**Recorded data**.

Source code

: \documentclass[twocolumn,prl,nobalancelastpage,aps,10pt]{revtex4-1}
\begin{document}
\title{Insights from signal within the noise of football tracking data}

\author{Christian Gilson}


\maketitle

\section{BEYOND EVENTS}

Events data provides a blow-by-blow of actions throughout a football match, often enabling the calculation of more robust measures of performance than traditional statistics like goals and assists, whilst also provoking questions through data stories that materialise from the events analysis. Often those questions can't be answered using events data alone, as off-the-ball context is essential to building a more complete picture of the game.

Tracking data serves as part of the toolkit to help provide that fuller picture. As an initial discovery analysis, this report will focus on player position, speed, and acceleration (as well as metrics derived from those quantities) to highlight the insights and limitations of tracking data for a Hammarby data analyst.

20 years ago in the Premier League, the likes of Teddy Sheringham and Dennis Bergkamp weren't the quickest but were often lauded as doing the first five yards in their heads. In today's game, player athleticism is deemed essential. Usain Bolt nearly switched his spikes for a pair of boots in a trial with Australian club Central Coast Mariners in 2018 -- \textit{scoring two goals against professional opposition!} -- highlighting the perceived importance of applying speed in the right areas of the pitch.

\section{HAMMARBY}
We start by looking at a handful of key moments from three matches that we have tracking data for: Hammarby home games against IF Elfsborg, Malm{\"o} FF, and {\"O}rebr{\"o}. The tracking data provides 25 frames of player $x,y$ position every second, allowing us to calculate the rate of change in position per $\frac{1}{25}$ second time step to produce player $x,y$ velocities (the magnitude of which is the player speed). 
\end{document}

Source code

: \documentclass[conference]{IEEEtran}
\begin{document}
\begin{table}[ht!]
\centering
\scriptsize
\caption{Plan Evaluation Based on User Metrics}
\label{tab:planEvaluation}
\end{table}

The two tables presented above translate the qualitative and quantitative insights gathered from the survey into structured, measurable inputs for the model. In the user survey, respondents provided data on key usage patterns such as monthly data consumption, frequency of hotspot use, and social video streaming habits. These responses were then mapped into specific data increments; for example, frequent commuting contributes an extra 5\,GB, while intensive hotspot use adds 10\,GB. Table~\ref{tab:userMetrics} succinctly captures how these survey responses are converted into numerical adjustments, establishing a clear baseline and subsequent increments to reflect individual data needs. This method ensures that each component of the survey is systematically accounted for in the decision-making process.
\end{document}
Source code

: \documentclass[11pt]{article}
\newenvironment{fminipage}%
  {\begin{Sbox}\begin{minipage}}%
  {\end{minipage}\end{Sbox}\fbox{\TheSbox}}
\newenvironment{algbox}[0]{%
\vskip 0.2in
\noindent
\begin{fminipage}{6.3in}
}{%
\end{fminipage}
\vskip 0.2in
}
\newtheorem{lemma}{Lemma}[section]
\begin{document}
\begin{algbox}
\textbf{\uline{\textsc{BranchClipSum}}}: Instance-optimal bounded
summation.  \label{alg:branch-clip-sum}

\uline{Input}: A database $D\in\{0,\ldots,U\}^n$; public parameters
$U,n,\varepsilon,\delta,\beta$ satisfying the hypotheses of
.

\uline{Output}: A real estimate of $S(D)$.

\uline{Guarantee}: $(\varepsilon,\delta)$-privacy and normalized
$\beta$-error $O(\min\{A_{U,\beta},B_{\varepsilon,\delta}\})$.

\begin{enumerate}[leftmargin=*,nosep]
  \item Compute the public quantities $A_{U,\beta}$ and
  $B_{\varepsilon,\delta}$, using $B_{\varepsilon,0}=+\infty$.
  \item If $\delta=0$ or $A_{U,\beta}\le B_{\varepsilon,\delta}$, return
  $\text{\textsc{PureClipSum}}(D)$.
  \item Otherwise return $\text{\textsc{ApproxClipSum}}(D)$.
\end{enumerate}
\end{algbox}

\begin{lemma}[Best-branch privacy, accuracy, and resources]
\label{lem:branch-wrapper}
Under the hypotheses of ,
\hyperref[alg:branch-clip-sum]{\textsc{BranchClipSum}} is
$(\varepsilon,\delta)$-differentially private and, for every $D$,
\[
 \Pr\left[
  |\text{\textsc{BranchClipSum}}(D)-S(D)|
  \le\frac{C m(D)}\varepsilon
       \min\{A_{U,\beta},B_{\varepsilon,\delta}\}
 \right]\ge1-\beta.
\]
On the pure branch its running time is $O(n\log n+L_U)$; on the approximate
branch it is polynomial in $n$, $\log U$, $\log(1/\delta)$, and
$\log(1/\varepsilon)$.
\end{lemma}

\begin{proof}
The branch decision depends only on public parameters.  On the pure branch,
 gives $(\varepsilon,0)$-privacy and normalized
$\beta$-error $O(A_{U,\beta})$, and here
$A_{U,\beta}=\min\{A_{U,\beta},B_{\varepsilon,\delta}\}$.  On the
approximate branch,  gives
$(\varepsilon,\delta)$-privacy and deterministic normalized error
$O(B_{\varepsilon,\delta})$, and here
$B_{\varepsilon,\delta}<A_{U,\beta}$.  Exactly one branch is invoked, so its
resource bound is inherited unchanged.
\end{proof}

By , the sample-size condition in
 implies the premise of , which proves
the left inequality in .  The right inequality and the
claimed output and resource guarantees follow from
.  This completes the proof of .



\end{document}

**How to complete this task**. Nothing in the data may be left out; copy every line exactly.

**Response area**.
Source code

: \documentclass[twocolumn,prl,nobalancelastpage,aps,10pt]{revtex4-1}
\begin{document}
\title{Insights from signal within the noise of football tracking data}

\author{Christian Gilson}


\maketitle

\section{BEYOND EVENTS}

Events data provides a blow-by-blow of actions throughout a football match, often enabling the calculation of more robust measures of performance than traditional statistics like goals and assists, whilst also provoking questions through data stories that materialise from the events analysis. Often those questions can't be answered using events data alone, as off-the-ball context is essential to building a more complete picture of the game.

Tracking data serves as part of the toolkit to help provide that fuller picture. As an initial discovery analysis, this report will focus on player position, speed, and acceleration (as well as metrics derived from those quantities) to highlight the insights and limitations of tracking data for a Hammarby data analyst.

20 years ago in the Premier League, the likes of Teddy Sheringham and Dennis Bergkamp weren't the quickest but were often lauded as doing the first five yards in their heads. In today's game, player athleticism is deemed essential. Usain Bolt nearly switched his spikes for a pair of boots in a trial with Australian club Central Coast Mariners in 2018 -- \textit{scoring two goals against professional opposition!} -- highlighting the perceived importance of applying speed in the right areas of the pitch.

\section{HAMMARBY}
We start by looking at a handful of key moments from three matches that we have tracking data for: Hammarby home games against IF Elfsborg, Malm{\"o} FF, and {\"O}rebr{\"o}. The tracking data provides 25 frames of player $x,y$ position every second, allowing us to calculate the rate of change in position per $\frac{1}{25}$ second time step to produce player $x,y$ velocities (the magnitude of which is the player speed). 
\end{document}

Source code

: \documentclass[conference]{IEEEtran}
\begin{document}
\begin{table}[ht!]
\centering
\scriptsize
\caption{Plan Evaluation Based on User Metrics}
\label{tab:planEvaluation}
\end{table}

The two tables presented above translate the qualitative and quantitative insights gathered from the survey into structured, measurable inputs for the model. In the user survey, respondents provided data on key usage patterns such as monthly data consumption, frequency of hotspot use, and social video streaming habits. These responses were then mapped into specific data increments; for example, frequent commuting contributes an extra 5\,GB, while intensive hotspot use adds 10\,GB. Table~\ref{tab:userMetrics} succinctly captures how these survey responses are converted into numerical adjustments, establishing a clear baseline and subsequent increments to reflect individual data needs. This method ensures that each component of the survey is systematically accounted for in the decision-making process.
\end{document}
Source code

: \documentclass[11pt]{article}
\newenvironment{fminipage}%
  {\begin{Sbox}\begin{minipage}}%
  {\end{minipage}\end{Sbox}\fbox{\TheSbox}}
\newenvironment{algbox}[0]{%
\vskip 0.2in
\noindent
\begin{fminipage}{6.3in}
}{%
\end{fminipage}
\vskip 0.2in
}
\newtheorem{lemma}{Lemma}[section]
\begin{document}
\begin{algbox}
\textbf{\uline{\textsc{BranchClipSum}}}: Instance-optimal bounded
summation.  \label{alg:branch-clip-sum}

\uline{Input}: A database $D\in\{0,\ldots,U\}^n$; public parameters
$U,n,\varepsilon,\delta,\beta$ satisfying the hypotheses of
.

\uline{Output}: A real estimate of $S(D)$.

\uline{Guarantee}: $(\varepsilon,\delta)$-privacy and normalized
$\beta$-error $O(\min\{A_{U,\beta},B_{\varepsilon,\delta}\})$.

\begin{enumerate}[leftmargin=*,nosep]
  \item Compute the public quantities $A_{U,\beta}$ and
  $B_{\varepsilon,\delta}$, using $B_{\varepsilon,0}=+\infty$.
  \item If $\delta=0$ or $A_{U,\beta}\le B_{\varepsilon,\delta}$, return
  $\text{\textsc{PureClipSum}}(D)$.
  \item Otherwise return $\text{\textsc{ApproxClipSum}}(D)$.
\end{enumerate}
\end{algbox}

\begin{lemma}[Best-branch privacy, accuracy, and resources]
\label{lem:branch-wrapper}
Under the hypotheses of ,
\hyperref[alg:branch-clip-sum]{\textsc{BranchClipSum}} is
$(\varepsilon,\delta)$-differentially private and, for every $D$,
\[
 \Pr\left[
  |\text{\textsc{BranchClipSum}}(D)-S(D)|
  \le\frac{C m(D)}\varepsilon
       \min\{A_{U,\beta},B_{\varepsilon,\delta}\}
 \right]\ge1-\beta.
\]
On the pure branch its running time is $O(n\log n+L_U)$; on the approximate
branch it is polynomial in $n$, $\log U$, $\log(1/\delta)$, and
$\log(1/\varepsilon)$.
\end{lemma}

\begin{proof}
The branch decision depends only on public parameters.  On the pure branch,
 gives $(\varepsilon,0)$-privacy and normalized
$\beta$-error $O(A_{U,\beta})$, and here
$A_{U,\beta}=\min\{A_{U,\beta},B_{\varepsilon,\delta}\}$.  On the
approximate branch,  gives
$(\varepsilon,\delta)$-privacy and deterministic normalized error
$O(B_{\varepsilon,\delta})$, and here
$B_{\varepsilon,\delta}<A_{U,\beta}$.  Exactly one branch is invoked, so its
resource bound is inherited unchanged.
\end{proof}

By , the sample-size condition in
 implies the premise of , which proves
the left inequality in .  The right inequality and the
claimed output and resource guarantees follow from
.  This completes the proof of .



\end{document}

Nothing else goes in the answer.